Following the stir created by the president of the Mauritius Sanatan Dharma Temples Federation, Somduth Dulthumun, in criticising the Council of Religions saying that it is restricted to a few religions only and that the Catholic Diocèse is imposing its veto on the organisation, the Archbishop of Mauritius, the Bishop of Port Louis and the President of the MSDTF had a meeting to clear up matters and dissipate any misunderstanding. The outcome of the meeting was shared with the media where it was stated that the Diocèse has taken note of the litigation of Somduth Dulthumun and will subsequently inform the chairman of the Council of Religion.
News on Sunday met Father Goupille, who is currently the chairman of the Council of Religions, to know more on the issue- what the objectives of the Council are and what has it achieved up to now and why a protest coming from Dulthumun…
What is the vision and mission of the Council of Religion?
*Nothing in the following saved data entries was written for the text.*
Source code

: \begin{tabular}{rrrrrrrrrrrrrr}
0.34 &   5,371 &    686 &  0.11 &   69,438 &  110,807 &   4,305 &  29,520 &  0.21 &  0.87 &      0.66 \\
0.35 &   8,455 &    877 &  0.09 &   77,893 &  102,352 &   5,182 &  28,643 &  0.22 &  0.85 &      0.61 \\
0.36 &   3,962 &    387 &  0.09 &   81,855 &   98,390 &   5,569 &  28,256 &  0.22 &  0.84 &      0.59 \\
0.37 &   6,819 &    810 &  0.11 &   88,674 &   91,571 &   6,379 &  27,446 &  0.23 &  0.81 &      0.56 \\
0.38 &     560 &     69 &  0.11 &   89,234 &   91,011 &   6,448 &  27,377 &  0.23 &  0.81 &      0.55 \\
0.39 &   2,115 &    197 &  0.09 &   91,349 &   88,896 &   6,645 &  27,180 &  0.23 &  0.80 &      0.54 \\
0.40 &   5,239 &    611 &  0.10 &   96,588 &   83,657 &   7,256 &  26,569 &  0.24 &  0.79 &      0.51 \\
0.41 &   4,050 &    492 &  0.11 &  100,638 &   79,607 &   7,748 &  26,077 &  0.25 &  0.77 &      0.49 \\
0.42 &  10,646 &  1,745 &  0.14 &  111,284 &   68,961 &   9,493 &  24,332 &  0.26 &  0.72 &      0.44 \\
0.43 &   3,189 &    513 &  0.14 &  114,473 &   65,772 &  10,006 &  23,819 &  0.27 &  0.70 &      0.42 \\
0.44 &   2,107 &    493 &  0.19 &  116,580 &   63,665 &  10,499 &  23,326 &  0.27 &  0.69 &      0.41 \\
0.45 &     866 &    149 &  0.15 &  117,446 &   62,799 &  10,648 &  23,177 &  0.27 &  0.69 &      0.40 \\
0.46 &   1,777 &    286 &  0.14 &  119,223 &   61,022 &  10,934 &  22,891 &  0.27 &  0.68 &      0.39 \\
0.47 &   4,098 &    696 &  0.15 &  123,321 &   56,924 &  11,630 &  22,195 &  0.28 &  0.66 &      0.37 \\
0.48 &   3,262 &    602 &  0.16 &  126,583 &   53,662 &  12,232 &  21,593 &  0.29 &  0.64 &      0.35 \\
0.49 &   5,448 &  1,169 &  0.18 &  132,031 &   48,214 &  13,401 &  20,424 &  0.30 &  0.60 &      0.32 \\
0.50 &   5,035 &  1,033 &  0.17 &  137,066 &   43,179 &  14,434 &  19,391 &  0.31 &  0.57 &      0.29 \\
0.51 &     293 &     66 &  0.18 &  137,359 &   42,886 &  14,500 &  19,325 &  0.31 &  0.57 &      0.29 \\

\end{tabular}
The mission of the Council is to encourage dialogue among the different religions existing in Mauritius. We believe that fear of the other is caused by lack of knowledge. We sometimes fear somebody because he has a different religion but we know very little about his religion. To remove fear and conflict by favouring mutual understanding and respect is the objective of our Council. We believe that inter-religious dialogue will have a major contribution towards building Mauritian unity and nationhood.
Who came forward with such an idea of creating a Council of Religion and with what objectives?
The first meeting of religious leaders was convened in 1994 by Honourable Sheila Bappoo, then minister of Family Welfare. She wanted to have the opinion of religious leaders on problems facing the Mauritian families as a result of industrialisation and the growth of the tourism industry.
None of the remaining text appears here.